Lippincott's Magazine of Popular Literature and Science eBook

This eBook from the Gutenberg Project consists of approximately 308 pages of information about Lippincott's Magazine of Popular Literature and Science.

Lippincott's Magazine of Popular Literature and Science eBook

This eBook from the Gutenberg Project consists of approximately 308 pages of information about Lippincott's Magazine of Popular Literature and Science.
Between her and David, on the other hand, there existed a friendship—­a childish but warm if somewhat strange friendship.  They suited one another well:  sometimes for hours they would not exchange a word, but every one felt that they were enjoying themselves merely because they were together.  I have really never met another girl like her.  There was in her something questioning, yet decided—­something honest, and sad, and dear.  I never heard her say anything clever, and also nothing commonplace, and I have never seen anything more intelligent than her eyes.  When the breach between her family and mine came I began to see her seldom.  My father positively forbade my seeing the Latkins, and she never appeared at our house; but I used to meet her in the street, at church, and Little Black-Lip used to inspire me with the same feeling—­esteem, and even a sort of admiration, rather than pity.  She bore her misfortunes well.  “The girl is a stone,” the coarse Trankwillitatin once said of her.  But in truth one could not help sympathizing with her.  Her face wore a troubled, wearied expression, and her eyes grew deeper:  a burden beyond her strength was laid on her young shoulders.  David used to see her much oftener than I did.  My father troubled himself very little about him:  he knew that David never listened to him.  And Raissa used to appear from time to time at the gate between our garden and the street, and meet David there.  She did not chatter with David, but merely told him of some new loss or misfortune that had happened to them, and begged for his advice.

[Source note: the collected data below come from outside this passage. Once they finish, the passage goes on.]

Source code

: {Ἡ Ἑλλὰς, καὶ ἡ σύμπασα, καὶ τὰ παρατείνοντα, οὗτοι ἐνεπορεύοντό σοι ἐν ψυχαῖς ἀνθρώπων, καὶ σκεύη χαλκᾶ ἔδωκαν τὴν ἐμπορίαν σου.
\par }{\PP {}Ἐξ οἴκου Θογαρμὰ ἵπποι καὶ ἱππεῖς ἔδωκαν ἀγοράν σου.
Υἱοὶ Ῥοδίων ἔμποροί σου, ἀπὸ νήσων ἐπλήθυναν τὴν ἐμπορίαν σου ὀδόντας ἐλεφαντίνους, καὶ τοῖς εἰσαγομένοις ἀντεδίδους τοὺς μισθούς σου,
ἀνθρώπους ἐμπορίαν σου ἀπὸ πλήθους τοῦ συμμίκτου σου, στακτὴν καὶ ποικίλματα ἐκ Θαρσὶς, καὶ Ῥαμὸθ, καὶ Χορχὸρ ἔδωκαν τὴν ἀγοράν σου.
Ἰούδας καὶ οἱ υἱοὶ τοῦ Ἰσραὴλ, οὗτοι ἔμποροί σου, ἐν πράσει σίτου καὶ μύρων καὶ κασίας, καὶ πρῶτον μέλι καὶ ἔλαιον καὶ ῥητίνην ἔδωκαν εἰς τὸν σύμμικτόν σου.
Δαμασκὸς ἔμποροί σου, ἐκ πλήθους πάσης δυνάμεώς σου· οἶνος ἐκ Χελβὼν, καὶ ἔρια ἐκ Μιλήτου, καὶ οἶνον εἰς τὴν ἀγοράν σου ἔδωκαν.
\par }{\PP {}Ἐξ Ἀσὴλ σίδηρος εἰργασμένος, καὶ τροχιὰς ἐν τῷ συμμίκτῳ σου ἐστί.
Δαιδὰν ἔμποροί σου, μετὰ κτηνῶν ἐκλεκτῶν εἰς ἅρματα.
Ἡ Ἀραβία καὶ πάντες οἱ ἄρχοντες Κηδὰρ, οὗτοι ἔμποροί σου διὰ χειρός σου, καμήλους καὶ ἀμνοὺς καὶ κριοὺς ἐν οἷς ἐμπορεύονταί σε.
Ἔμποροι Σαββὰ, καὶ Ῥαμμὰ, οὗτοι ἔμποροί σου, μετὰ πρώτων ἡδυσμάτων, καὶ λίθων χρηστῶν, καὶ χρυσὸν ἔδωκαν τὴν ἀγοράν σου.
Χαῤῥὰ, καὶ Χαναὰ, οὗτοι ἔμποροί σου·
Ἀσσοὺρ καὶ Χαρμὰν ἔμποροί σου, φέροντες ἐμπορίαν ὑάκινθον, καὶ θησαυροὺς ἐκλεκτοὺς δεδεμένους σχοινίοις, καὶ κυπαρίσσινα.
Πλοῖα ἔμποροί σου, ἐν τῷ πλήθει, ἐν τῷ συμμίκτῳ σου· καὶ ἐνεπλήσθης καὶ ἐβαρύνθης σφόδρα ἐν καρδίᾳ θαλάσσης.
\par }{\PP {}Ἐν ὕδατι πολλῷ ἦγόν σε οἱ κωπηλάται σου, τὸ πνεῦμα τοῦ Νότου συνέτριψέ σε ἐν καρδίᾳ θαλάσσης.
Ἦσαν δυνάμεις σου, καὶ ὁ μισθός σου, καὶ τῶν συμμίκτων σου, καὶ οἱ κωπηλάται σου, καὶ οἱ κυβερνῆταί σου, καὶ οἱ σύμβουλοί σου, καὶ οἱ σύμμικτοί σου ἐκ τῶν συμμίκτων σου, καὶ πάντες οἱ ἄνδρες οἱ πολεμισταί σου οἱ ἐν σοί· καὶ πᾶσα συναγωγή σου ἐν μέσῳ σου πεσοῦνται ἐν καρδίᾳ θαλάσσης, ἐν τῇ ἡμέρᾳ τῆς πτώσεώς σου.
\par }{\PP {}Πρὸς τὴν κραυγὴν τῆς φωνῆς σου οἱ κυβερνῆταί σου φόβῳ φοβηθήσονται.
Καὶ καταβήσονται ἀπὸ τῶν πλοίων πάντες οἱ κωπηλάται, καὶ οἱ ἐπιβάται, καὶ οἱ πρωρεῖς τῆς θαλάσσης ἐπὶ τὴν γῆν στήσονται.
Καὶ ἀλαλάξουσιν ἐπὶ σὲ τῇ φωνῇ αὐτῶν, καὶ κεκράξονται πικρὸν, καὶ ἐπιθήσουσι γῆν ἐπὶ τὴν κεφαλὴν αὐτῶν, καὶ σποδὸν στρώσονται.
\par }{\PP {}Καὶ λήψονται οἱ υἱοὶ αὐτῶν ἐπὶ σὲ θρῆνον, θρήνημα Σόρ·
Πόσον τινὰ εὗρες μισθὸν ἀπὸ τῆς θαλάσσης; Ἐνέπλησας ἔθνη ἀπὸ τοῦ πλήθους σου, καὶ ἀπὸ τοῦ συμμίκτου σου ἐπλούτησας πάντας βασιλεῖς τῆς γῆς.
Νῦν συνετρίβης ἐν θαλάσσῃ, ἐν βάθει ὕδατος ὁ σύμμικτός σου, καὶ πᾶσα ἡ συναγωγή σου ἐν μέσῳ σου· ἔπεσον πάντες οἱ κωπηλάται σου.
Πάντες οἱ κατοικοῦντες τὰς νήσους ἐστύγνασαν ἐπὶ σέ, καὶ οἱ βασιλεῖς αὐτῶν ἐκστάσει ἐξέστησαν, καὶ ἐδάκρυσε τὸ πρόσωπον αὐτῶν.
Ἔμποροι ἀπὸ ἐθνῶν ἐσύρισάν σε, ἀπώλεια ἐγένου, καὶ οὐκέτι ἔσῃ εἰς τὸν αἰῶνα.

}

The after-consequences of Latkin’s paralysis were very strange:  his hands and feet became weak, but still he could use them.  Even his brain worked normally, but his tongue was confused and used to utter one word in the place of another:  you had to guess at what he really meant to say.  “Choo, choo, choo,” he would with difficulty stammer forth—­he always began with “Choo, choo, choo”—­“the scissors, the scissors,” but the scissors meant “bread.”  He hated my father with all the strength that was left him:  he ascribed his sufferings to my father’s curses, and called him sometimes “the butcher,” and sometimes the “jeweler.”  “Choo, choo, don’t you dare to go to the butcher, Wassilievna:”  by this name he called his daughter.  Every day he grew more exacting:  his needs increased; and how should his needs be satisfied? where get the money?  Sorrows soon make people old, but it was painful to hear these questions from the lips of a sixteen-year-old girl.

XIII.

I remember I happened to be present at her conversation with David by the hedge on the day her mother died.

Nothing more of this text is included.